Bayer Pharma AG, Cardiology Research, Wuppertal, Germany ; University Witten/Herdecke, Fakultät für Gesundheit, Witten, Germany.
PLoS One. 2013 Aug 28;8(8):e73502. doi: 10.1371/journal.pone.0073502. eCollection 2013.
Approved therapies for pulmonary arterial hypertension can induce oxygen desaturation when administered to patients with secondary forms of pulmonary hypertension (PH), probably due to an increase in ventilation/perfusion mismatch. Thus, so far these treatments have largely failed in secondary forms of PH.
We established an animal model of heterogeneous lung ventilation to evaluate the desaturation potential of mechanistically distinct vasoactive drugs launched or currently in clinical development for the treatment of PH. Single-lung ventilation was induced in five groups (N = 6) of anesthetized minipigs (7 weeks, 4 to 5 kg BW), and their hemodynamic parameters were monitored before and after intravenous injection of control (vehicle only), endothelin antagonist (bosentan; 0.3, 1, 3, 10 mg/kg), phosphodiesterase type 5 inhibitor (sildenafil; 3, 10, 30, 100 µg/kg), and soluble guanylate cyclase stimulators (BAY 41-8543 and riociguat; 1, 3, 10, 30 µg/kg).

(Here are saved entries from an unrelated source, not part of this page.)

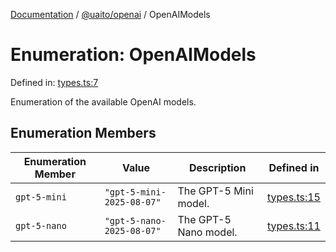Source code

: [Documentation](README.md) / [@uaito/openai](@uaito.openai.md) / OpenAIModels

# Enumeration: OpenAIModels

Defined in: [types.ts:7](https://github.com/elribonazo/uaito/blob/6221ee7c386b2b81ffabf3afeba7096c8ae881a2/packages/openai/src/types.ts#L7)

Enumeration of the available OpenAI models.

## Enumeration Members

| Enumeration Member | Value | Description | Defined in |
| ------ | ------ | ------ | ------ |
| <a id="gpt-5-mini"></a> `gpt-5-mini` | `"gpt-5-mini-2025-08-07"` | The GPT-5 Mini model. | [types.ts:15](https://github.com/elribonazo/uaito/blob/6221ee7c386b2b81ffabf3afeba7096c8ae881a2/packages/openai/src/types.ts#L15) |
| <a id="gpt-5-nano"></a> `gpt-5-nano` | `"gpt-5-nano-2025-08-07"` | The GPT-5 Nano model. | [types.ts:11](https://github.com/elribonazo/uaito/blob/6221ee7c386b2b81ffabf3afeba7096c8ae881a2/packages/openai/src/types.ts#L11) |
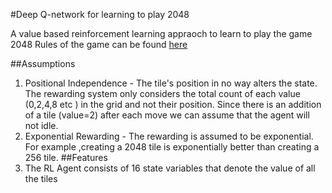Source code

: #Deep Q-network for learning to play 2048

A value based reinforcement learning appraoch to learn to play the game 2048
Rules of the game can be found [here](https://en.wikipedia.org/wiki/2048_(video_game))

##Assumptions
1. Positional Independence - The tile's position in no way alters the state. The rewarding system only considers the total count of each value (0,2,4,8 etc ) in the grid and not their position. Since there is an addition of a tile (value=2) after each move we can assume that the agent will not idle.
2. Exponential Rewarding - The rewarding is assumed to be exponential. For example ,creating a 2048 tile is exponentially better than creating a 256 tile.
##Features
1. The RL Agent consists of 16 state variables that denote the value of all the tiles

Cumulative doses were administered before successive unilateral ventilation cycles. The doses were chosen to achieve equal effect on blood pressure by the different pharmacologic principles.

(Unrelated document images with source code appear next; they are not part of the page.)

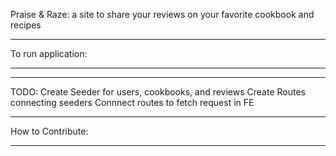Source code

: Praise & Raze: a site to share your reviews on your favorite cookbook and recipes

<!-- INSERT PHOTO OF RUNNING APPLICATION -->

________________________________________________________________________________
To run application:

________________________________________________________________________________

<!--install repository locally, yarn install, yarn run dev, local host3000? -->

________________________________________________________________________________
TODO:
Create Seeder for users, cookbooks, and reviews
Create Routes connecting seeders
Connnect routes to fetch request in FE

________________________________________________________________________________
How to Contribute:


________________________________________________________________________________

Single-lung ventilation resulted in transient increases in mean pulmonary artery pressure (mPAP) and desaturation. In contrast to control, all drugs dose-dependently decreased hypoxic mPAP (a positive treatment effect) and increased area under the arterial hemoglobin saturation curve (unwanted desaturation effect). Riociguat and bosentan reduced hypoxic mPAP to the greatest extent, while the soluble guanylate cyclase stimulators riociguat and BAY 41-8543 lowered arterial oxygen saturation of hemoglobin the least.
Future investigations will be required to confirm these findings in clinical settings.

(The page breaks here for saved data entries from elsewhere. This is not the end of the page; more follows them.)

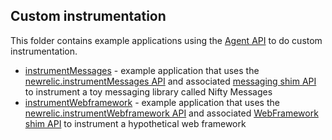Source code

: ## Custom instrumentation
This folder contains example applications using the [Agent API](https://newrelic.github.io/node-newrelic/API.html) to do custom instrumentation.

 * [instrumentMessages](./instrument-messages) - example application that uses the [newrelic.instrumentMessages API](https://newrelic.github.io/node-newrelic/API.html#instrumentMessages) and associated [messaging shim API](https://newrelic.github.io/node-newrelic/MessageShim.html) to instrument a toy messaging library called Nifty Messages
 * [instrumentWebframework](./instrument-webframework ) - example application that uses the [newrelic.instrumentWebframework API](https://newrelic.github.io/node-newrelic/API.html#instrumentWebframework) and associated [WebFramework shim API](https://newrelic.github.io/node-newrelic/WebFrameworkShim.html) to instrument a hypothetical web framework 
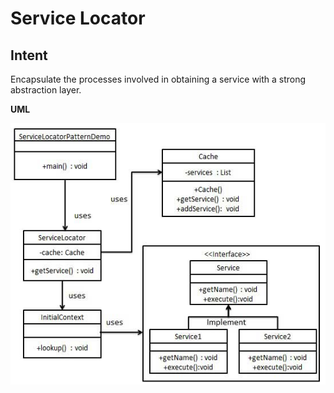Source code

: # Service Locator 
## Intent
Encapsulate the processes involved in obtaining a service with a strong abstraction layer.




**UML**

![Service Locator UML Diagram](./src/main/resources/uml.jpg)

在给予患有继发性肺动脉高压 (PH) 的患者时,已批准的肺动脉高压治疗药物会引起氧饱和度降低,这可能是由于通气/灌注不匹配增加所致。因此,到目前为止,这些治疗方法在继发性 PH 中基本上都失败了。
我们建立了一种不均勻肺通气的动物模型,以评估用于治疗 PH 的具有不同作用机制的血管活性药物的潜在去饱和作用,这些药物正在开发或已上市。在麻醉的小型猪(7 周龄,4 至 5 公斤体重)的 5 组(N = 6)中诱导单肺通气,并在静脉注射对照(仅载体)、内皮素拮抗剂(波生坦;0.3、1、3、10 毫克/公斤)、磷酸二酯酶 5 抑制剂(西地那非;3、10、30、100 微克/公斤)和可溶性鸟苷酸环化酶刺激剂(BAY 41-8543 和 riociguat;1、3、10、30 微克/公斤)之前和之后监测其血流动力学参数。在连续的单侧通气循环之前,给予累积剂量。选择这些剂量是为了通过不同的药理原理达到对血压的同等作用。
单肺通气导致平均肺动脉压(mPAP)和饱和度短暂升高。与对照相比,所有药物均剂量依赖性地降低低氧 mPAP(治疗效果阳性)并增加动脉血红蛋白饱和度曲线下面积(不期望的去饱和作用)。Riociguat 和波生坦最大程度地降低低氧 mPAP,而可溶性鸟苷酸环化酶刺激剂 riociguat 和 BAY 41-8543 使动脉氧饱和度血红蛋白降低最小。
需要进一步的临床研究来证实这些发现。